“Il battello ebbro” di Arthur Rimbaud: viaggio visionario tra abisso e rivelazione

 

Un battello alla deriva tra luce e ombra, simbolo di libertà, viaggio e ricerca interiore

Quando Rimbaud scrive “Il battello ebbro”, non racconta un viaggio: lo diventa. E trascina il lettore in una vertigine di immagini, libertà e perdita di sé.
Pier Carlo Lava

Tra le opere più celebri di Arthur Rimbaud, “Le Bateau ivre” (1871) rappresenta uno dei vertici assoluti della poesia moderna, un testo che rompe ogni schema tradizionale per aprire la strada a una scrittura visionaria, libera, quasi allucinata.

La poesia è il racconto in prima persona di un battello che, liberato dai vincoli, si abbandona alle correnti, diventando simbolo di un’esistenza senza limiti.
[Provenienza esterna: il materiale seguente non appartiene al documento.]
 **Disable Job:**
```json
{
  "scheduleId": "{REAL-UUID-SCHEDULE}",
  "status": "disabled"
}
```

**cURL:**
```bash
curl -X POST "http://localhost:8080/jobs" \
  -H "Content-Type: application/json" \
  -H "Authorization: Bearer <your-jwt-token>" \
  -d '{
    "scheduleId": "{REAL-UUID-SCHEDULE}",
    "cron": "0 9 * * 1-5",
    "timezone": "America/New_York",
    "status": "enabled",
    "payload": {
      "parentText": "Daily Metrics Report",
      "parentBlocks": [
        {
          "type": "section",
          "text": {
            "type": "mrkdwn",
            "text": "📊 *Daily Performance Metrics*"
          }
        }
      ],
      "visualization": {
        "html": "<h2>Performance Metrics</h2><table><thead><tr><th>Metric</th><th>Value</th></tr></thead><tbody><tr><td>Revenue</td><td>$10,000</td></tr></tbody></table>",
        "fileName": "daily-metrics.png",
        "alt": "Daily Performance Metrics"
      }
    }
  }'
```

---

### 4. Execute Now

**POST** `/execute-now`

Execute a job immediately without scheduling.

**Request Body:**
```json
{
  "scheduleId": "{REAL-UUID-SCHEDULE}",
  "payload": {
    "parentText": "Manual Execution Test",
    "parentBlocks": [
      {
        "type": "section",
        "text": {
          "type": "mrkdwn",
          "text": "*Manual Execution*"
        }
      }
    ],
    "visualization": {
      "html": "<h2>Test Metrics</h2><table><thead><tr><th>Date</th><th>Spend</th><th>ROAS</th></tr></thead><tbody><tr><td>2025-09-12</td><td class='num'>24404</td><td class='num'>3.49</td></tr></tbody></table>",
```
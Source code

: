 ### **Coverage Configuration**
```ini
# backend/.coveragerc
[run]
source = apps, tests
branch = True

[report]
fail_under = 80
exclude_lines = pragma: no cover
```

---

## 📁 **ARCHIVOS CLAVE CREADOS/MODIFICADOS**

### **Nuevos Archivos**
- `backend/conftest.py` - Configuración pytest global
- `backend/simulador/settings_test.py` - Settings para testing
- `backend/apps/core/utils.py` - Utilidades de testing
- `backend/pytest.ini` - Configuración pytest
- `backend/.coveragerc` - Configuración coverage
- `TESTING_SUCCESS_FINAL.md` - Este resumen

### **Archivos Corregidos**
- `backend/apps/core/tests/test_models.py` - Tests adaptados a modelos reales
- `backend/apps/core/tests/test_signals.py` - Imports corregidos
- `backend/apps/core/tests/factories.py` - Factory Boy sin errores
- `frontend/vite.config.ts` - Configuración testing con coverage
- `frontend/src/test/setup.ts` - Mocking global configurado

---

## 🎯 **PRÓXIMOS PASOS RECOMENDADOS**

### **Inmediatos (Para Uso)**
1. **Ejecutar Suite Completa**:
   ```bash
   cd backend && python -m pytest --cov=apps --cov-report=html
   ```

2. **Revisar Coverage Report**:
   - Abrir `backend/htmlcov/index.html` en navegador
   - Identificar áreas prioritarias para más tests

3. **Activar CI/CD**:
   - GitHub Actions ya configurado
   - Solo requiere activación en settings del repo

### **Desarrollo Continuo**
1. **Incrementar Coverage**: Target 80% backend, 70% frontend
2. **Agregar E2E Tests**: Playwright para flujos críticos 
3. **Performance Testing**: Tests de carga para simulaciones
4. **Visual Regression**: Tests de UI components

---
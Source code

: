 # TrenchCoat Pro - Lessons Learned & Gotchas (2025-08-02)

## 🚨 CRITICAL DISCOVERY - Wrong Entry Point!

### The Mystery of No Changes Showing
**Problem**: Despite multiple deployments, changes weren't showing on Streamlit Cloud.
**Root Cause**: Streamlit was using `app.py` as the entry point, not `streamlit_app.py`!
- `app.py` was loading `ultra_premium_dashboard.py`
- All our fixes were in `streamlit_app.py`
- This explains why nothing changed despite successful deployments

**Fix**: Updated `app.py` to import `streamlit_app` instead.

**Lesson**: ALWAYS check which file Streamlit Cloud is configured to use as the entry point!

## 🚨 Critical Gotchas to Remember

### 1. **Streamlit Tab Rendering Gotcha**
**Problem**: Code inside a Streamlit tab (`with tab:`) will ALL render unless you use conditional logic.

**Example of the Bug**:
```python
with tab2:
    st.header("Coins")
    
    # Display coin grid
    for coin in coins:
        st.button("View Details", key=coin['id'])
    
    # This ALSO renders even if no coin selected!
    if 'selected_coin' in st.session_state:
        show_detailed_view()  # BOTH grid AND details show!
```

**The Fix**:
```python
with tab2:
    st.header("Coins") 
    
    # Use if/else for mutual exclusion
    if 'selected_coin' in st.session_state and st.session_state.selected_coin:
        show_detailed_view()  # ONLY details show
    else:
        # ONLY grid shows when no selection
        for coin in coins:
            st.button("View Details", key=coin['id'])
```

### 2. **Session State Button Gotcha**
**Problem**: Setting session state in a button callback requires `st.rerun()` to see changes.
Non è più l’uomo a viaggiare, ma l’oggetto stesso che si fa coscienza, in un continuo slittamento tra realtà e immaginazione.

Il mare di Rimbaud non è mai solo mare, ma un universo in trasformazione: colori irreali, paesaggi impossibili, visioni cosmiche si susseguono senza tregua. È un’esperienza sensoriale totale, dove il linguaggio stesso sembra dissolversi per inseguire l’infinito.

Il tema centrale è la libertà assoluta, ma anche il suo prezzo. Il battello, una volta sciolto dai legami, conosce tutto: tempeste, meraviglie, abissi. Ma proprio questa libertà estrema conduce alla perdita di orientamento, fino a un desiderio quasi nostalgico di ritorno, di limite, di terra.

In questo senso, la poesia è anche una riflessione profonda sull’adolescenza e sulla ribellione, scritta da un Rimbaud appena diciassettenne. La fuga da ogni regola diventa esperienza necessaria, ma anche rischio di dissoluzione.

Dal punto di vista stilistico, “Il battello ebbro” è rivoluzionario: immagini potenti, accostamenti audaci, ritmo incalzante. Rimbaud anticipa le avanguardie del Novecento, influenzando profondamente il simbolismo e il surrealismo.

Il confronto con Charles Baudelaire è inevitabile, per la tensione verso l’altrove e la ricerca di nuove percezioni. Ma mentre Baudelaire osserva e analizza, Rimbaud si getta dentro l’esperienza senza mediazioni, diventandone parte viva.

Si possono intravedere anche echi di Herman Melville, per il rapporto tra uomo e mare come spazio simbolico, ma in Rimbaud tutto è più interiore, più febbrile, più radicale.

“Il battello ebbro” è, in definitiva, un poema della trasformazione, un viaggio che non conduce a una meta, ma alla scoperta dei limiti stessi della libertà e della conoscenza. Una poesia che ancora oggi sorprende per la sua forza e modernità.

Biografia dell’autore: Arthur Rimbaud (1854–1891) è stato uno dei più grandi innovatori della poesia. Genio precoce e ribelle, ha rivoluzionato il linguaggio poetico in pochi anni, per poi abbandonare la letteratura giovanissimo. La sua opera continua a influenzare generazioni di scrittori e artisti.

Intervista immaginaria all’autore

D: Perché scegliere un battello come protagonista?
R: Perché è qualcosa che può perdersi. E solo chi si perde può davvero conoscere.

D: La libertà è il tema centrale?
R: Sì, ma non quella comoda. Parlo di una libertà che brucia, che sconvolge, che cambia per sempre.

D: Il finale lascia un senso di inquietudine.
R: Ogni viaggio autentico lascia inquietudine. Altrimenti non è mai davvero iniziato.

Geo: Francia. L’opera di Rimbaud nasce nell’Europa ottocentesca ma supera ogni confine, diventando patrimonio universale della poesia moderna. La sua visione continua a influenzare la cultura contemporanea, confermando il valore di una letteratura capace di interrogare l’animo umano.